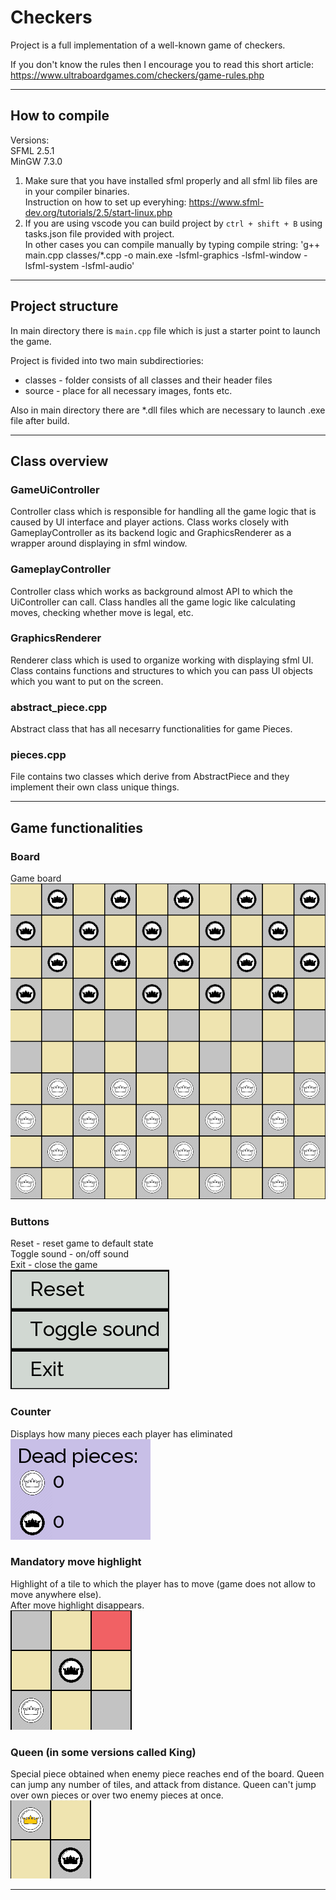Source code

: # Checkers 
Project is a full implementation of a well-known game of checkers.   

If you don't know the rules then I encourage you to read this short article: https://www.ultraboardgames.com/checkers/game-rules.php  

***
## How to compile
Versions:  
SFML 2.5.1  
MinGW 7.3.0  

1. Make sure that you have installed sfml properly and all sfml lib files are in your compiler binaries.  
Instruction on how to set up everyhing: https://www.sfml-dev.org/tutorials/2.5/start-linux.php
2. If you are using vscode you can build project by `ctrl + shift + B` using tasks.json file provided with project.  
In other cases you can compile manually by typing compile string: 
'g++ main.cpp classes/*.cpp -o main.exe -lsfml-graphics -lsfml-window -lsfml-system -lsfml-audio'

***
## Project structure
In main directory there is `main.cpp` file which is just a starter point to launch the game.  

Project is fivided into two main subdirectiories:
* classes - folder consists of all classes and their header files
* source - place for all necessary images, fonts etc.

Also in main directory there are *.dll files which are necessary to launch .exe file after build.
***
## Class overview
### GameUiController
Controller class which is responsible for handling all the game logic that is caused by UI interface and player actions. Class works closely with GameplayController as its backend logic and GraphicsRenderer as a wrapper around displaying in sfml window.

### GameplayController
Controller class which works as background almost API to which the UiController can call. Class handles all the game logic like calculating moves, checking whether move is legal, etc.

### GraphicsRenderer
Renderer class which is used to organize working with displaying sfml UI. Class contains functions and structures to which you can pass UI objects which you want to put on the screen.  

### abstract_piece.cpp
Abstract class that has all necesarry functionalities for game Pieces.  

### pieces.cpp
File contains two classes which derive from AbstractPiece and they implement their own class unique things.
***
## Game functionalities
### Board
Game board  
![](images/2022-01-16-13-02-03.png)

### Buttons
Reset - reset game to default state  
Toggle sound - on/off sound  
Exit - close the game    
![](images/2022-01-16-13-02-43.png)

### Counter 
Displays how many pieces each player has eliminated  
![](images/2022-01-16-13-03-05.png)

### Mandatory move highlight   
Highlight of a tile to which the player has to move (game does not allow to move anywhere else).  
After move highlight disappears.   
![](images/2022-01-16-12-58-37.png)

### Queen (in some versions called King)
Special piece obtained when enemy piece reaches end of the board. Queen can jump any number of tiles, and attack from distance. Queen can't jump over own pieces or over two enemy pieces at once.  
![](images/2022-01-16-13-01-32.png)
***
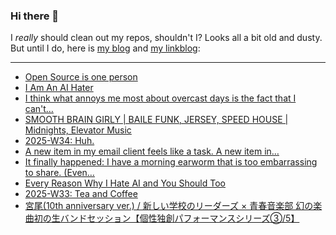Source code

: ### Hi there 👋

I _really_ should clean out my repos, shouldn't I? Looks all a bit old and dusty. But until I do, here is [my blog](https://lostfocus.de/) and [my linkblog](https://dominikschwind.com/links):

--- 

<!-- POST-LIST:START -->
- [Open Source is one person](https://opensourcesecurity.io/2025/08-oss-one-person/)
- [I Am An AI Hater](https://anthonymoser.github.io/writing/ai/haterdom/2025/08/26/i-am-an-ai-hater.html)
- [I think what annoys me most about overcast days is the fact that I can&#39;t…](https://lostfocus.de/2025/08/28/235044/)
- [SMOOTH BRAIN GIRLY | BAILE FUNK, JERSEY, SPEED HOUSE | Midnights, Elevator Music](https://www.youtube.com/watch?v=DOW44yNW6GQ)
- [2025-W34: Huh.](https://lostfocus.de/2025/08/26/2025-w34-huh/)
- [A new item in my email client feels like a task. A new item in…](https://lostfocus.de/2025/08/26/235033/)
- [It finally happened: I have a morning earworm that is too embarrassing to share. &lpar;Even…](https://lostfocus.de/2025/08/25/235028/)
- [Every Reason Why I Hate AI and You Should Too](https://malwaretech.com/2025/08/every-reason-why-i-hate-ai.html)
- [2025-W33: Tea and Coffee](https://lostfocus.de/2025/08/18/2025-w33-tea-and-coffee/)
- [宮尾&lpar;10th anniversary ver.&rpar; / 新しい学校のリーダーズ × 青春音楽部 幻の楽曲初の生バンドセッション【個性独創パフォーマンスシリーズ③/5】](https://www.youtube.com/watch?v=tttOZJBidl4)
<!-- POST-LIST:END -->

<!--
**lostfocus/lostfocus** is a ✨ _special_ ✨ repository because its `README.md` (this file) appears on your GitHub profile.

Here are some ideas to get you started:

- 🔭 I’m currently working on ...
- 🌱 I’m currently learning ...
- 👯 I’m looking to collaborate on ...
- 🤔 I’m looking for help with ...
- 💬 Ask me about ...
- 📫 How to reach me: ...
- 😄 Pronouns: ...
- ⚡ Fun fact: ...
-->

· · ·

# Problem to solve
Pick every line from the listing holding the string "necessary", and copy it.

# Answer area
* source - place for all necessary images, fonts etc.
Also in main directory there are *.dll files which are necessary to launch .exe file after build.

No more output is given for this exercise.